Russia to Ban Plastic Egg Packaging

Packaging for eggs made of polystyrene and polypropylene (pet) was included in the list of goods that may be banned in Russia, TASS reported.

Pulper carton can become an environmentally friendly alternative to it, the transition to which, if the ban is adopted, will take place no earlier than in two or three years, the press service of the Russian Environmental Operator (REO) reported on Wednesday.

The list of packaging that may be banned has been compiled by the Russian environmental operator. It consists of 28 of the most difficult to recycle products and plastic packaging. The document was sent to be reviewed by the Ministry of Natural Resources and the Ministry of Industry and Trade.

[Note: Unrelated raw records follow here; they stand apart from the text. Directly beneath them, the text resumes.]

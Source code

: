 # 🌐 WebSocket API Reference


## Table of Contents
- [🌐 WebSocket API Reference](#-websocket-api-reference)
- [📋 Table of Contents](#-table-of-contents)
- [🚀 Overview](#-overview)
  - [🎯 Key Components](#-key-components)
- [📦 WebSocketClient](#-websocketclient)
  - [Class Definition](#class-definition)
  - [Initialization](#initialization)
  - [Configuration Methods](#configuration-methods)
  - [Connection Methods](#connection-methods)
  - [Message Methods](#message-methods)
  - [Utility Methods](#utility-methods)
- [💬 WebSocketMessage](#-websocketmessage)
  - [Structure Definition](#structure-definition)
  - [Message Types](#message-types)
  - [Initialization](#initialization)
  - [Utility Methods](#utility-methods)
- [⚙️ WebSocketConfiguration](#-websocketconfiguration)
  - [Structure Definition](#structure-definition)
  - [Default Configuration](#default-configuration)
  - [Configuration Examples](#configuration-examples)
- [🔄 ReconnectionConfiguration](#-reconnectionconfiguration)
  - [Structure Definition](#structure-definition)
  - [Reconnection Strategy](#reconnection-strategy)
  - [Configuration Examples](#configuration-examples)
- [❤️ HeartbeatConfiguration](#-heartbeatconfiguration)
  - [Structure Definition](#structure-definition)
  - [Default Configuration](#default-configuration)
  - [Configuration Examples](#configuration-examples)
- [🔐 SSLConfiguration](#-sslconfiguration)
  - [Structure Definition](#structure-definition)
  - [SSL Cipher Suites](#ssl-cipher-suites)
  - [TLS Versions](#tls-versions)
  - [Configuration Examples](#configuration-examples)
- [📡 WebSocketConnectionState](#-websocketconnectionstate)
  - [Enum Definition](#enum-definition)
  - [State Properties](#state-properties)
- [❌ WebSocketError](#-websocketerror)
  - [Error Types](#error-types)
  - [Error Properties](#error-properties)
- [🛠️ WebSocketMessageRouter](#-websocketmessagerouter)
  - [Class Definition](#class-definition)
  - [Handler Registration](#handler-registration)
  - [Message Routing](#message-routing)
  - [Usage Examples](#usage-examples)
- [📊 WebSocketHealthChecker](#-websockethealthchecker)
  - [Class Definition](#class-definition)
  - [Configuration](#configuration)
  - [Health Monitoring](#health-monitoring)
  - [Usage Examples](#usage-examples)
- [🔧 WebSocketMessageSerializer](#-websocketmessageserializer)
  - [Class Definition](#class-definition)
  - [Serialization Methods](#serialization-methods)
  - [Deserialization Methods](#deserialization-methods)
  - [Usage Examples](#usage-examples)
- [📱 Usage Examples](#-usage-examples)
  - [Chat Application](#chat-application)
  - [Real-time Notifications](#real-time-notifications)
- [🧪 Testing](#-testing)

As explained in the REO, in Russia about 95% of the pulper carton market falls on packaging for eggs, the rest is cup holders and other products. In the world, pulper carton also has a large share in the production of medical products, industrial packaging, packaging for fruits and vegetables, and products for the public catering sector.

At the same time, modern technologies make it possible to produce paper products for packaging any products. That is, apart from packaging for eggs, pulper carton has a huge potential in replacing all products from expanded polystyrene and other products from non-recyclable types of plastics.

Production capacity for such standard products can be deployed relatively quickly, primarily in existing factories, and the regional presence of such factories is already large and can be rapidly expanded.

As REO chief Denis Butsaev explained, pulper carton fully complies with the principles of a circular economy, since 100% of the packaging for eggs from pulper carton is made from waste paper. At the same time, the number of processing cycles can go up to 30, while the economic inconsistency of processing expanded polystyrene has been proven by numerous studies.

In addition, cellulose, from which products are made, which are subsequently used as waste paper, is a renewable resource, the reserves of which are unlimited with the rational use of forests. It is biodegradable, non-toxic and has a zero carbon footprint even when burned.